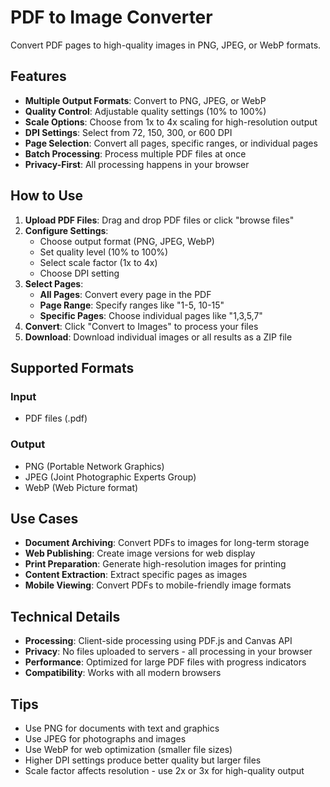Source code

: # PDF to Image Converter

Convert PDF pages to high-quality images in PNG, JPEG, or WebP formats.

## Features

- **Multiple Output Formats**: Convert to PNG, JPEG, or WebP
- **Quality Control**: Adjustable quality settings (10% to 100%)
- **Scale Options**: Choose from 1x to 4x scaling for high-resolution output
- **DPI Settings**: Select from 72, 150, 300, or 600 DPI
- **Page Selection**: Convert all pages, specific ranges, or individual pages
- **Batch Processing**: Process multiple PDF files at once
- **Privacy-First**: All processing happens in your browser

## How to Use

1. **Upload PDF Files**: Drag and drop PDF files or click "browse files"
2. **Configure Settings**:
   - Choose output format (PNG, JPEG, WebP)
   - Set quality level (10% to 100%)
   - Select scale factor (1x to 4x)
   - Choose DPI setting
3. **Select Pages**:
   - **All Pages**: Convert every page in the PDF
   - **Page Range**: Specify ranges like "1-5, 10-15"
   - **Specific Pages**: Choose individual pages like "1,3,5,7"
4. **Convert**: Click "Convert to Images" to process your files
5. **Download**: Download individual images or all results as a ZIP file

## Supported Formats

### Input
- PDF files (.pdf)

### Output
- PNG (Portable Network Graphics)
- JPEG (Joint Photographic Experts Group)
- WebP (Web Picture format)

## Use Cases

- **Document Archiving**: Convert PDFs to images for long-term storage
- **Web Publishing**: Create image versions for web display
- **Print Preparation**: Generate high-resolution images for printing
- **Content Extraction**: Extract specific pages as images
- **Mobile Viewing**: Convert PDFs to mobile-friendly image formats

## Technical Details

- **Processing**: Client-side processing using PDF.js and Canvas API
- **Privacy**: No files uploaded to servers - all processing in your browser
- **Performance**: Optimized for large PDF files with progress indicators
- **Compatibility**: Works with all modern browsers

## Tips

- Use PNG for documents with text and graphics
- Use JPEG for photographs and images
- Use WebP for web optimization (smaller file sizes)
- Higher DPI settings produce better quality but larger files
- Scale factor affects resolution - use 2x or 3x for high-quality output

------------------------

Task description:
Please output the lines of the listing above that fall in the stretch from the one with "- Set quality level (10% to 100%)" through the one with "4. **Convert**: Click", exactly and only those.

Answer for this exercise:
   - Set quality level (10% to 100%)
   - Select scale factor (1x to 4x)
   - Choose DPI setting
3. **Select Pages**:
   - **All Pages**: Convert every page in the PDF
   - **Page Range**: Specify ranges like "1-5, 10-15"
   - **Specific Pages**: Choose individual pages like "1,3,5,7"
4. **Convert**: Click "Convert to Images" to process your files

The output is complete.